Now I am unsure of whether it is a 64 bit processor or not.
Right clicking on my computer and viewing the properties did not show any difference.
Could someone pls let me know how I can find out?


----------



## dabster (Nov 18, 2005)

Yes, Newer Sempron With Core stepping E6 are 64 bit Processor,
Since the AMD 64 logo is there on the processor box it is surely a 64 bit processor ( Unless shopkeeper didn't had any bad intentions).
You can download a small utility like CPU-z. Which will show all the details of yr computer...
Search on google from where to download.

--


----------



## IG (Nov 18, 2005)

thanks!


----------



## IG (Nov 22, 2005)

*img453.imageshack.us/img453/4378/cpuz6ka.png

Could someone take a look at this and tell me if is says 64 bit processor pls ? I think it does but not too sure and the cpuz readme does not have much info on this.....


----------



## siriusb (Nov 22, 2005)

x86-64 means that your cpu supports 64bit apps as well as 32 bit Apps, unlike 64bit cpus that support only 64bit OS.
IOW, it is that 64bit thing as advertised. Yours is a good one at that seeing that it's based on venice core (E6)as you've got sse3 instruction set.


----------



## IG (Nov 22, 2005)

cool...thanks! 
Now I can go on and get the amd64bit free bsd


----------



## geekysage (Nov 23, 2005)

siriusb said:
			
		

> x86-64 means that your cpu supports 64bit apps as well as 32 bit Apps, unlike 64bit cpus that support only 64bit OS.



 
AFAIK, all the 64 bit processors available in the market are backward compatible i.e. support 32 bit OSes. Even the server ones like the IBM RS/6000 are backward compatible! I think you confused 64 bit OS with the CPU. It's 64 bit OSes like Windows XP 64 bit that *need* 64 bit drivers and stuff.

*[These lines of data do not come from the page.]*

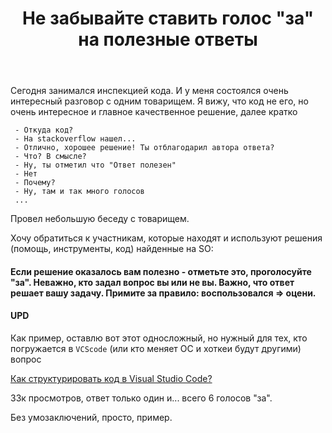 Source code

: ﻿---
title: "Не забывайте ставить голос &quot;за&quot; на полезные ответы"
se.owner.user_id: 209304
se.owner.display_name: "Dmitry"
se.owner.link: "https://ru.meta.stackoverflow.com/users/209304/dmitry"
se.link: "https://ru.meta.stackoverflow.com/questions/11980/%d0%9d%d0%b5-%d0%b7%d0%b0%d0%b1%d1%8b%d0%b2%d0%b0%d0%b9%d1%82%d0%b5-%d1%81%d1%82%d0%b0%d0%b2%d0%b8%d1%82%d1%8c-%d0%b3%d0%be%d0%bb%d0%be%d1%81-%d0%b7%d0%b0-%d0%bd%d0%b0-%d0%bf%d0%be%d0%bb%d0%b5%d0%b7%d0%bd%d1%8b%d0%b5-%d0%be%d1%82%d0%b2%d0%b5%d1%82%d1%8b"
se.question_id: 11980
se.post_type: question
---
<p>Сегодня занимался инспекцией кода. И у меня состоялся очень интересный разговор с одним товарищем. Я вижу, что код не его, но очень интересное и главное качественное решение, далее кратко</p>
<pre><code> - Откуда код?
 - На stackoverflow нашел...
 - Отлично, хорошее решение! Ты отблагодарил автора ответа?
 - Что? В смысле?
 - Ну, ты отметил что &quot;Ответ полезен&quot;
 - Нет
 - Почему?
 - Ну, там и так много голосов
 ...
</code></pre>
<p>Провел небольшую беседу с товарищем.</p>
<p>Хочу обратиться к участникам, которые находят и используют решения (помощь, инструменты, код) найденные на SO:</p>
<h4>Если решение оказалось вам полезно - отметьте это, проголосуйте &quot;за&quot;. Неважно, кто задал вопрос вы или не вы. Важно, что ответ решает вашу задачу. Примите за правило: воспользовался ⇒ оцени.</h4>
<h4>UPD</h4>
<p>Как пример, оставлю вот этот односложный, но нужный для тех, кто погружается в <code>VCScode</code> (или кто меняет ОС и хоткеи будут другими) вопрос</p>
<p><a href="https://ru.stackoverflow.com/q/746590/209304">Как структурировать код в Visual Studio Code?</a></p>
<p>33к просмотров, ответ только один и... всего 6 голосов &quot;за&quot;.</p>
<p>Без умозаключений, просто, пример.</p>
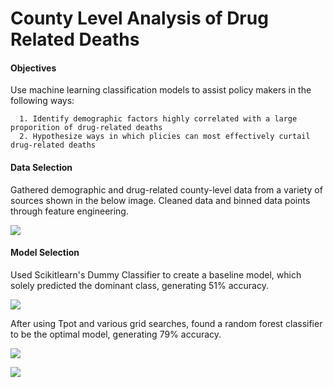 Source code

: # County Level Analysis of Drug Related Deaths

#### Objectives

Use machine learning classification models to assist policy makers in the following ways: 
  
      1. Identify demographic factors highly correlated with a large proporition of drug-related deaths 
      2. Hypothesize ways in which plicies can most effectively curtail drug-related deaths 
      
 #### Data Selection
 
Gathered demographic and drug-related county-level data from a variety of sources shown in the below image. Cleaned data and binned data points through feature engineering. 
 
 ![](https://github.com/kahartman2/opioid_crisis/blob/master/data_sources.png)

#### Model Selection 

Used Scikitlearn's Dummy Classifier to create a baseline model, which solely predicted the dominant class, generating 51% accuracy. 

 ![](https://github.com/kahartman2/opioid_crisis/blob/master/baseline_model.png)
 
After using Tpot and various grid searches, found a random forest classifier to be the optimal model, generating 79% accuracy. 

![](https://github.com/kahartman2/opioid_crisis/blob/master/model_comparison.png)

![](https://github.com/kahartman2/opioid_crisis/blob/master/optimal_model.png)

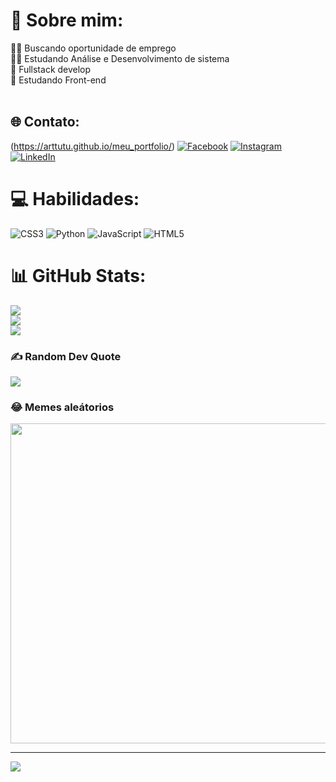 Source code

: # 🧔 Sobre mim:
👨‍💻 Buscando oportunidade de emprego<br> 👨‍🎓  Estudando Análise e Desenvolvimento de sistema <br> 💪 Fullstack develop<br>🌱 Estudando Front-end<br><br>


## 🌐 Contato:
(https://arttutu.github.io/meu_portfolio/) [![Facebook](https://img.shields.io/badge/Facebook-%231877F2.svg?logo=Facebook&logoColor=white)](https://facebook.com/https://www.facebook.com/arthur.sanots.7) [![Instagram](https://img.shields.io/badge/Instagram-%23E4405F.svg?logo=Instagram&logoColor=white)](https://instagram.com/https://www.instagram.com/art_gomezz/) [![LinkedIn](https://img.shields.io/badge/LinkedIn-%230077B5.svg?logo=linkedin&logoColor=white)](https://linkedin.com/in/linkedin.com/in/santos-gomes) 

# 💻 Habilidades:
![CSS3](https://img.shields.io/badge/css3-%231572B6.svg?style=for-the-badge&logo=css3&logoColor=white) ![Python](https://img.shields.io/badge/python-3670A0?style=for-the-badge&logo=python&logoColor=ffdd54) ![JavaScript](https://img.shields.io/badge/javascript-%23323330.svg?style=for-the-badge&logo=javascript&logoColor=%23F7DF1E) ![HTML5](https://img.shields.io/badge/html5-%23E34F26.svg?style=for-the-badge&logo=html5&logoColor=white)
# 📊 GitHub Stats:
![](https://github-readme-stats.vercel.app/api?username=Arttutu&theme=dark&hide_border=false&include_all_commits=true&count_private=false)<br/>
![](https://github-readme-streak-stats.herokuapp.com/?user=Arttutu&theme=dark&hide_border=false)<br/>
![](https://github-readme-stats.vercel.app/api/top-langs/?username=Arttutu&theme=dark&hide_border=false&include_all_commits=true&count_private=false&layout=compact)

### ✍️ Random Dev Quote
![](https://quotes-github-readme.vercel.app/api?type=horizontal&theme=dark)

### 😂 Memes aleátorios
<img src="https://random-memer.herokuapp.com/" width="512px"/>

---
[![](https://visitcount.itsvg.in/api?id=Arttutu&icon=4&color=12)](https://visitcount.itsvg.in)
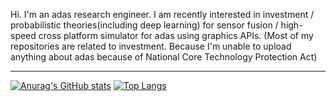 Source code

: Hi. I'm an adas research engineer.
I am recently interested in investment / probabilistic theories(including deep learning) for sensor fusion / high-speed cross platform simulator for adas using graphics APIs. (Most of my repositories are related to investment. Because I'm unable to upload anything about adas because of National Core Technology Protection Act)

* * *
[![Anurag's GitHub stats](https://github-readme-stats-sandy-gamma.vercel.app/api?username=Wong-Woo&count_private=true&show_icons=true&theme=radical)](https://github.com/anuraghazra/github-readme-stats)
[![Top Langs](https://github-readme-stats.vercel.app/api/top-langs/?username=Wong-Woo&size_weight=0.5&count_weight=0.5&langs_count=10)](https://github.com/anuraghazra/github-readme-stats) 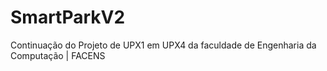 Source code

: # SmartParkV2
Continuação do Projeto de UPX1 em UPX4 da faculdade de Engenharia da Computação | FACENS
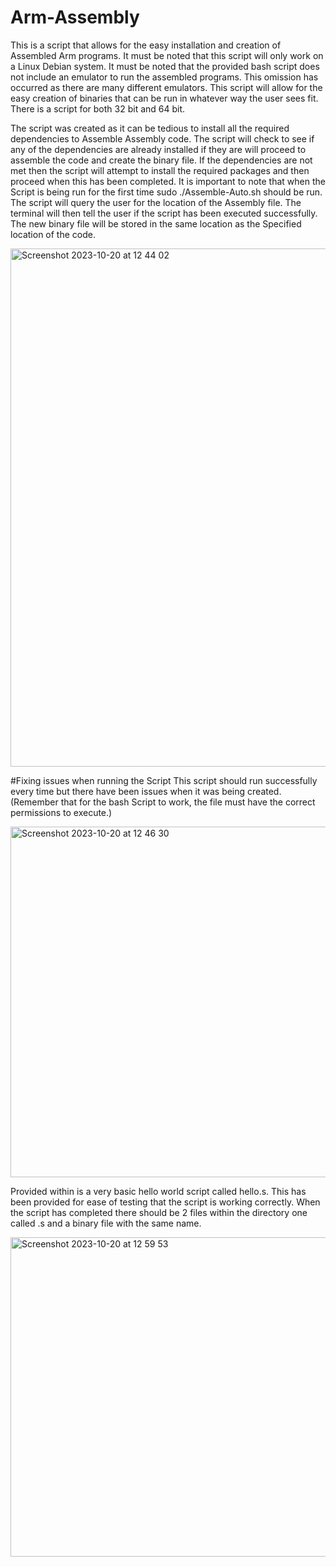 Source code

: # Arm-Assembly
This is a script that allows for the easy installation and creation of Assembled Arm programs.
It must be noted that this script will only work on a Linux Debian system.
It must be noted that the provided bash script does not include an emulator to run the assembled programs. This omission has occurred as there are many different emulators. This script will allow for the easy creation of binaries that can be run in whatever way the user sees fit.
There is a script for both 32 bit and 64 bit. 

The script was created as it can be tedious to install all the required dependencies to Assemble Assembly code.
The script will check to see if any of the dependencies are already installed if they are will proceed to assemble the code and create the binary file.
If the dependencies are not met then the script will attempt to install the required packages and then proceed when this has been completed.
It is important to note that when the Script is being run for the first time sudo ./Assemble-Auto.sh should be run.
The script will query the user for the location of the Assembly file. The terminal will then tell the user if the script has been executed successfully.
The new binary file will be stored in the same location as the Specified location of the code.

<img width="829" alt="Screenshot 2023-10-20 at 12 44 02" src="https://github.com/Rjay1105/Arm-Assembly/assets/102324608/dfe79f75-e774-4234-9c0f-82388f5cefc5">


#Fixing issues when running the Script
This script should run successfully every time but there have been issues when it was being created.
(Remember that for the bash Script to work, the file must have the correct permissions to execute.)

<img width="561" alt="Screenshot 2023-10-20 at 12 46 30" src="https://github.com/Rjay1105/Arm-Assembly/assets/102324608/289f06e4-7991-4d50-a3b8-bc7f6d217c8e">

Provided within is a very basic hello world script called hello.s. This has been provided for ease of testing that the script is working correctly. When the script has completed there should be 2 files within the directory one called <FILENAME>.s and a binary file with the same name.

<img width="511" alt="Screenshot 2023-10-20 at 12 59 53" src="https://github.com/Rjay1105/Arm-Assembly/assets/102324608/bf664daf-af96-4c9c-8799-d89a38f247a3">
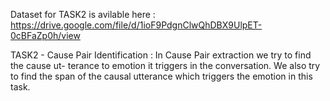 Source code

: Dataset for TASK2 is avilable here : https://drive.google.com/file/d/1ioF9PdgnClwQhDBX9UlpET-0cBFaZp0h/view

TASK2 - Cause Pair Identification : In Cause Pair extraction we try to find the cause ut-
terance to emotion it triggers in the conversation.
We also try to find the span of the causal utterance
which triggers the emotion in this task.
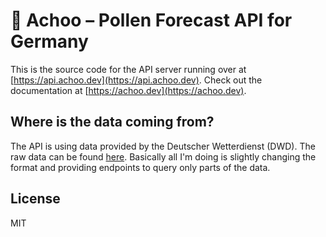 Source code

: # 🌻 Achoo – Pollen Forecast API for Germany

This is the source code for the API server running over at [https://api.achoo.dev](https://api.achoo.dev). Check out the documentation at [https://achoo.dev](https://achoo.dev).

## Where is the data coming from?

The API is using data provided by the Deutscher Wetterdienst (DWD). The raw data can be found [here](https://opendata.dwd.de/climate_environment/health/alerts/s31fg.json). Basically all I'm doing is slightly changing the format and providing endpoints to query only parts of the data.

## License

MIT

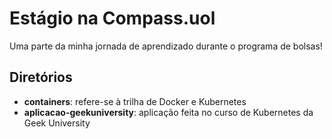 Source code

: # Estágio na Compass.uol
 Uma parte da minha jornada de aprendizado durante o programa de bolsas!

## Diretórios
 * __containers__: refere-se à trilha de Docker e Kubernetes
 * __aplicacao-geekuniversity__: aplicação feita no curso de Kubernetes da Geek University
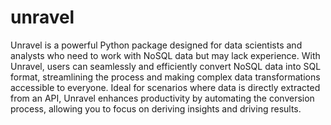 # unravel

Unravel is a powerful Python package designed for data scientists and analysts who need to work with NoSQL data but may lack experience. With Unravel, users can seamlessly and efficiently convert NoSQL data into SQL format, streamlining the process and making complex data transformations accessible to everyone. Ideal for scenarios where data is directly extracted from an API, Unravel enhances productivity by automating the conversion process, allowing you to focus on deriving insights and driving results.
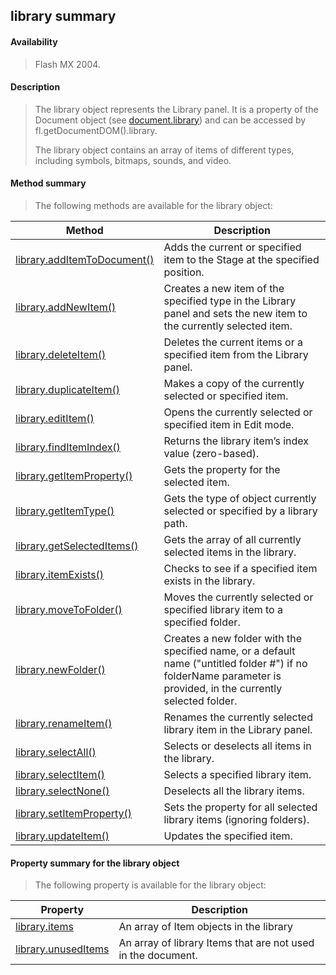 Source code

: ## library summary

#### Availability

> Flash MX 2004.

#### Description

> The library object represents the Library panel. It is a property of the Document object (see [document.library](#_bookmark232)) and can be accessed by fl.getDocumentDOM().library.
>
> The library object contains an array of items of different types, including symbols, bitmaps, sounds, and video.

#### Method summary

> The following methods are available for the library object:

| **Method**                                                  | **Description**                                                                                                                                                  |
|-------------------------------------------------------------|------------------------------------------------------------------------------------------------------------------------------------------------------------------|
| [library.addItemToDocument()](#library.addItemToDocument()) | Adds the current or specified item to the Stage at the specified position.                                                                                       |
| [library.addNewItem()](#_bookmark696)                       | Creates a new item of the specified type in the Library panel and sets the new item to the currently selected item.                                              |
| [library.deleteItem()](#_bookmark698)                       | Deletes the current items or a specified item from the Library panel.                                                                                            |
| [library.duplicateItem()](#_bookmark699)                    | Makes a copy of the currently selected or specified item.                                                                                                        |
| [library.editItem()](#_bookmark700)                         | Opens the currently selected or specified item in Edit mode.                                                                                                     |
| [library.findItemIndex()](#_bookmark701)                    | Returns the library item’s index value (zero-based).                                                                                                             |
| [library.getItemProperty()](#_bookmark702)                  | Gets the property for the selected item.                                                                                                                         |
| [library.getItemType()](#_bookmark703)                      | Gets the type of object currently selected or specified by a library path.                                                                                       |
| [library.getSelectedItems()](#_bookmark704)                 | Gets the array of all currently selected items in the library.                                                                                                   |
| [library.itemExists()](#_bookmark705)                       | Checks to see if a specified item exists in the library.                                                                                                         |
| [library.moveToFolder()](#_bookmark708)                     | Moves the currently selected or specified library item to a specified folder.                                                                                    |
| [library.newFolder()](#_bookmark709)                        | Creates a new folder with the specified name, or a default name ("untitled folder \#") if no folderName parameter is provided, in the currently selected folder. |
| [library.renameItem()](#_bookmark710)                       | Renames the currently selected library item in the Library panel.                                                                                                |
| [library.selectAll()](#_bookmark711)                        | Selects or deselects all items in the library.                                                                                                                   |
| [library.selectItem()](#_bookmark712)                       | Selects a specified library item.                                                                                                                                |
| [library.selectNone()](#_bookmark713)                       | Deselects all the library items.                                                                                                                                 |
| [library.setItemProperty()](#_bookmark714)                  | Sets the property for all selected library items (ignoring folders).                                                                                             |
| [library.updateItem()](#_bookmark716)                       | Updates the specified item.                                                                                                                                      |

#### Property summary for the library object

> The following property is available for the library object:

| **Property**                         | **Description**                                              |
|--------------------------------------|--------------------------------------------------------------|
| [library.items](#_bookmark706)       | An array of Item objects in the library                      |
| [library.unusedItems](#_bookmark715) | An array of library Items that are not used in the document. |

<span id="library.addItemToDocument()" class="anchor"></span>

Please don't hesitate to correct me if i am wrong.


----------



## siriusb (Nov 23, 2005)

Are you sure that all 64bit processors can run 32 bit OSes? If so, it would be interesting news to me. I've only heard of 64bit OSes linux/unix running on rs/6000 processors. The wiki on x64 says that the legacy mode in x64 is what enables 32/16 bit OSes to run on it. Seeing as pure 64bit processors didn't have this support, I didn't think 32bit OSes could've run on them.


----------



## Kniwor (Nov 23, 2005)

No not all 64 bit processors can run 32bit OS's.... but most processors available in the market can.... 10 years down the line 64 bit processors will not be able to run 32bit OS's.......


----------



## geekysage (Nov 23, 2005)

Are you serious?  (  , yeah i notice the similarity)
Man, i have an AMD X2 which is also 64 bit, like almost every other AMD processor, and i run Windows XP Pro 32 bit w/out any problems. It's weird you say that, makes me doubt myself - considering your earlier posts and discussions with me.





			
				siriusb said:
			
		

> Seeing as pure 64bit processors didn't have this support, I didn't think 32bit OSes could've run on them.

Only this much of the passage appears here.